Nasceu em Lisboa mas tem dupla nacionalidade, portuguesa e angolana. O consulado de Portugal em Londres - onde estava inscrito desde 2008 – ainda não conseguiu contactar familiares. A mãe já faleceu e o pai, angolano, encontra-se incontactável. A morada dada por Marcos aos registos é em Angola, mas também aí as autoridades ainda não tiveram sorte.

Vivia na rua, em Londres. Fez trabalhos ocasionais como "modelo, empregado de mesa e hospedeiro em eventos", explicou Pam Orchard, da organização de apoio a sem-abrigo The Connection, que ajudava Marcos: dormiu num centro por dois meses, passando os 28 dias máximos. "Iria para um novo abrigo mas foi nesse intervalo de tempo que o encontrámos morto em Westminster", disse.

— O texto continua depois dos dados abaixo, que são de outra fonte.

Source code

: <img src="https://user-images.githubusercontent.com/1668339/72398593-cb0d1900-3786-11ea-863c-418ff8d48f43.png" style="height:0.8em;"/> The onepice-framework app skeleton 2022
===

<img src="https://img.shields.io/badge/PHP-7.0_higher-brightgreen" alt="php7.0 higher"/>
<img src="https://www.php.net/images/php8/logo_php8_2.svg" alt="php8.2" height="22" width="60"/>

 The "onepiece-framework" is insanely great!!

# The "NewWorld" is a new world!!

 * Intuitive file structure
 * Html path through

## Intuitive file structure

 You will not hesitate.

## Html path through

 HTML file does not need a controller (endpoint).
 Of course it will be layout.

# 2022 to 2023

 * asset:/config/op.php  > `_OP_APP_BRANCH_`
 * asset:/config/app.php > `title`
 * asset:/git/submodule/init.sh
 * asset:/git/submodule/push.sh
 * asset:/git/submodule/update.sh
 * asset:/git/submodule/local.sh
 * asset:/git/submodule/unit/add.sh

Jamie Evans, que vivia com Marcos no metro, conta que o português "estava bem às 05h00". Depois, às 07h00, "já não respondeu". Morreu supostamente pelo frio (2 graus negativos), o que a autópsia irá agora, ou não, confirmar.

PORMENORES
Marcelo reage
O Presidente Marcelo Rebelo de Sousa lamentou a morte "em circunstâncias desumanas". E agradeceu a mensagem que Jeremy Corbyn, líder trabalhista, deixou no local.

Várias mortes
Marcos morreu a 5 metros da porta exclusiva para o Parlamento, o que provocou choque. Deputados davam-lhe comida e bebida. Foi o quarto sem-abrigo a morrer em Westminster este ano.

Milhares
Foram contabilizados 4751 sem-abrigo a viver nas ruas de Inglaterra, no ano passado. Um aumento de 15 por cento. Em Londres, morreram 141 em 2017. Marcos gostava de "cantar e de ioga", diz Ochard.